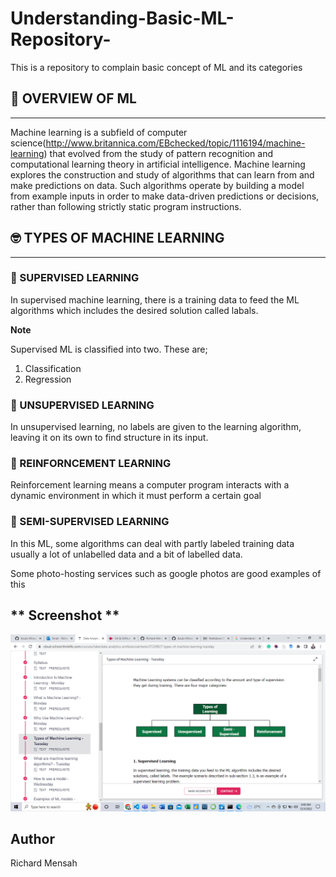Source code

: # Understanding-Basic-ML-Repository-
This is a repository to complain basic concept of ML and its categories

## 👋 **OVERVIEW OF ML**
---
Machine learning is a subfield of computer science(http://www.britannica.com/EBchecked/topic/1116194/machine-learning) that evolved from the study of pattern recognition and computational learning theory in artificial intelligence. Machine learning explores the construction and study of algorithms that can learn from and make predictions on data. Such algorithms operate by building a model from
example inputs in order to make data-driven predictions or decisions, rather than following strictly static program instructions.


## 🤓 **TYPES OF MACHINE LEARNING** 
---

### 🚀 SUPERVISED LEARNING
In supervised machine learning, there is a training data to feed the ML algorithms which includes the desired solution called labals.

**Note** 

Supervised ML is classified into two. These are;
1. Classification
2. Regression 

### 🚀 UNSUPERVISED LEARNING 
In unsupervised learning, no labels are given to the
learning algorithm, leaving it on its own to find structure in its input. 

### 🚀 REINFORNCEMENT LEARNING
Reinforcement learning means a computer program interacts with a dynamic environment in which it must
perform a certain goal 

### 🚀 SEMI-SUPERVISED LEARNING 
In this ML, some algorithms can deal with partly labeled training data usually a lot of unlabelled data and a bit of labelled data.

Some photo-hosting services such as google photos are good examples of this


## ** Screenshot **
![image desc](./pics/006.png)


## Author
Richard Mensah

____________________

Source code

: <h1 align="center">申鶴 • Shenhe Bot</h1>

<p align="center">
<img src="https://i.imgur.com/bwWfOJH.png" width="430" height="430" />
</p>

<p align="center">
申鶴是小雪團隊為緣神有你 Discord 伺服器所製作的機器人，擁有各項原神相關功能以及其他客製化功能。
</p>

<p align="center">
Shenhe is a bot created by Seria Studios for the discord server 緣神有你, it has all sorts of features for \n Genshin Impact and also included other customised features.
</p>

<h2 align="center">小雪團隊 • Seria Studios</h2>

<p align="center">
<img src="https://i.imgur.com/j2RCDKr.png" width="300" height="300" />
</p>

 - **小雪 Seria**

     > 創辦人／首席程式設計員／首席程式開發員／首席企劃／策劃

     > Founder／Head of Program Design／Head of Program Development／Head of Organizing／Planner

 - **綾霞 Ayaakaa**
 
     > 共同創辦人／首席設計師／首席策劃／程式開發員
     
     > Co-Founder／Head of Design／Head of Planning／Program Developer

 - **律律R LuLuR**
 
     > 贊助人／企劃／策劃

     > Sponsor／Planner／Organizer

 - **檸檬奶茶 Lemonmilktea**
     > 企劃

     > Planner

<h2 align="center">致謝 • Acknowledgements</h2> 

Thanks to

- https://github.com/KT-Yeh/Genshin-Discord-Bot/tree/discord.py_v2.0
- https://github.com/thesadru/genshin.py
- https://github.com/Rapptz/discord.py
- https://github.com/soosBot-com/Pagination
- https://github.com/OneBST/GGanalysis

____________________

## Task goal:
What is needed is an exact copy of the lines above, from the one containing "1. Classification" through the one containing "Some photo-hosting services", with nothing added.

## Your solution:
1. Classification
2. Regression 

### 🚀 UNSUPERVISED LEARNING 
In unsupervised learning, no labels are given to the
learning algorithm, leaving it on its own to find structure in its input. 

### 🚀 REINFORNCEMENT LEARNING
Reinforcement learning means a computer program interacts with a dynamic environment in which it must
perform a certain goal 

### 🚀 SEMI-SUPERVISED LEARNING 
In this ML, some algorithms can deal with partly labeled training data usually a lot of unlabelled data and a bit of labelled data.

Some photo-hosting services such as google photos are good examples of this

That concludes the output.